Source data:
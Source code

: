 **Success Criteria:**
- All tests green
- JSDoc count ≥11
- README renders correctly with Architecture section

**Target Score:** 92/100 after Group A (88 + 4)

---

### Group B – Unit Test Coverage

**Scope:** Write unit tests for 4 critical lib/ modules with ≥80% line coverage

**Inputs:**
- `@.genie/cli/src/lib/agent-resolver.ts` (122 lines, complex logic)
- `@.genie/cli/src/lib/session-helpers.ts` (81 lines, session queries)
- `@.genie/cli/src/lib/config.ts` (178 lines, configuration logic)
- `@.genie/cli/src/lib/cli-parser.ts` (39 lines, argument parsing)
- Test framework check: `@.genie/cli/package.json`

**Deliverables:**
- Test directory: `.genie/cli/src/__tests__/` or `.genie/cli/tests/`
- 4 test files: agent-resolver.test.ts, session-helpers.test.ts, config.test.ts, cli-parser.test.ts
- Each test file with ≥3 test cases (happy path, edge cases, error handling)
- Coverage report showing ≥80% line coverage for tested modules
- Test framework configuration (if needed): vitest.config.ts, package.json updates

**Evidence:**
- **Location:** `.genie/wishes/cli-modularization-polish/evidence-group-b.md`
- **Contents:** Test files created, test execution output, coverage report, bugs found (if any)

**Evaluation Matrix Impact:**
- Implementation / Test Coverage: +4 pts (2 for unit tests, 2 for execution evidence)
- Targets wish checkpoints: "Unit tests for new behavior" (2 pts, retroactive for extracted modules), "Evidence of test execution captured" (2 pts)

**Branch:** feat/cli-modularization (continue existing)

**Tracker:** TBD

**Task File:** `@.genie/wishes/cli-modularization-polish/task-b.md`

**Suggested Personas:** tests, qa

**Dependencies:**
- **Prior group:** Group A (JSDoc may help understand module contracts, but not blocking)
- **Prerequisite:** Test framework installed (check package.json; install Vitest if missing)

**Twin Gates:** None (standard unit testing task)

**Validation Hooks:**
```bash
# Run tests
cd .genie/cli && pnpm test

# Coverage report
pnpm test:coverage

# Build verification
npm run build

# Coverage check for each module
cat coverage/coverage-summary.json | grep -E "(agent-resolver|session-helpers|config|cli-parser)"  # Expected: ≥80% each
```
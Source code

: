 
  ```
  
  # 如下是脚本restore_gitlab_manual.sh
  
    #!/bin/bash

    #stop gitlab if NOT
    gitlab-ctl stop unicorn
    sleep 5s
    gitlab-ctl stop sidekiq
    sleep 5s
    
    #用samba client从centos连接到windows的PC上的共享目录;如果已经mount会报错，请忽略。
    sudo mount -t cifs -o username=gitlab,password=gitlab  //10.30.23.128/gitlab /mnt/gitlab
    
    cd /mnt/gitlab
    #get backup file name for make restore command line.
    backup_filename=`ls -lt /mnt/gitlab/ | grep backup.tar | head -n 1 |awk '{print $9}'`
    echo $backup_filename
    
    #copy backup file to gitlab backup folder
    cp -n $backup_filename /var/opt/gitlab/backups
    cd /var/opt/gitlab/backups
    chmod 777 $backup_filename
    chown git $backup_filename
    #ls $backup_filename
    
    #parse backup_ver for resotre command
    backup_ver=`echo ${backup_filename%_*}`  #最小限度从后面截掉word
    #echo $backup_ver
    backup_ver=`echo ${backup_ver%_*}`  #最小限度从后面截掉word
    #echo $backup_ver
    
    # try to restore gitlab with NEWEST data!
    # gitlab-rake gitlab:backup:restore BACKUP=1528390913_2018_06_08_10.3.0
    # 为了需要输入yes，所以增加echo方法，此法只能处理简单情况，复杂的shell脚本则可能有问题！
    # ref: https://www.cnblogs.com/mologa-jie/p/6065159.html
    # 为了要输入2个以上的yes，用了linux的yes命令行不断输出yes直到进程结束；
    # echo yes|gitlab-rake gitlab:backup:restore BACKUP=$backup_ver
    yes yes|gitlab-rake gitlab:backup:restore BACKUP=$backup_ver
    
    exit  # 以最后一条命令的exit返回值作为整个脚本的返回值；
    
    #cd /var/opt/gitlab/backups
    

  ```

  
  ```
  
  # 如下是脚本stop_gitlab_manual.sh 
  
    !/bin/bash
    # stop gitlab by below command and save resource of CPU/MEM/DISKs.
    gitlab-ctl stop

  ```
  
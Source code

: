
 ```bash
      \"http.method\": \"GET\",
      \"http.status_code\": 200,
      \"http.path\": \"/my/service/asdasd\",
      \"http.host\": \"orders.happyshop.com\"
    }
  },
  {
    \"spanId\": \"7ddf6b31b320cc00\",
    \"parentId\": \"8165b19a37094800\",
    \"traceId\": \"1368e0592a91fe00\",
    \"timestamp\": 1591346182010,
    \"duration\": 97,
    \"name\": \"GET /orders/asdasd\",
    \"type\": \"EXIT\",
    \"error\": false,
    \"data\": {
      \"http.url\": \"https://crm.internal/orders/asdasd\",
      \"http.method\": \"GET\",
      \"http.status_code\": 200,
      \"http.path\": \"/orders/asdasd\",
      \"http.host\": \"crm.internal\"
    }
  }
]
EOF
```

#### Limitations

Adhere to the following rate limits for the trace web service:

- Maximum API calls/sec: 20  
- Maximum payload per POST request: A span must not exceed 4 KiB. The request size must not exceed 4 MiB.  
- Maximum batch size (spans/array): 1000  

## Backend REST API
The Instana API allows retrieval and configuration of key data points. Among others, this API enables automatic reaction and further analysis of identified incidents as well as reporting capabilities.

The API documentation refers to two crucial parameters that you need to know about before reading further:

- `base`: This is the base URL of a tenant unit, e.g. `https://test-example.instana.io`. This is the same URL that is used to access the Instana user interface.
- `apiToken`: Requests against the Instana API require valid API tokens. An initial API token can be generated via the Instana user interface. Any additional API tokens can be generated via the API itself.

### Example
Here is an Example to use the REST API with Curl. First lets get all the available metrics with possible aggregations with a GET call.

■ **Work task**
Your answer must be every line from the entries that contains the string "framework", copied as it stands.

■ **Reply to the task**
- Test framework check: `@.genie/cli/package.json`
- Test framework configuration (if needed): vitest.config.ts, package.json updates
- **Prerequisite:** Test framework installed (check package.json; install Vitest if missing)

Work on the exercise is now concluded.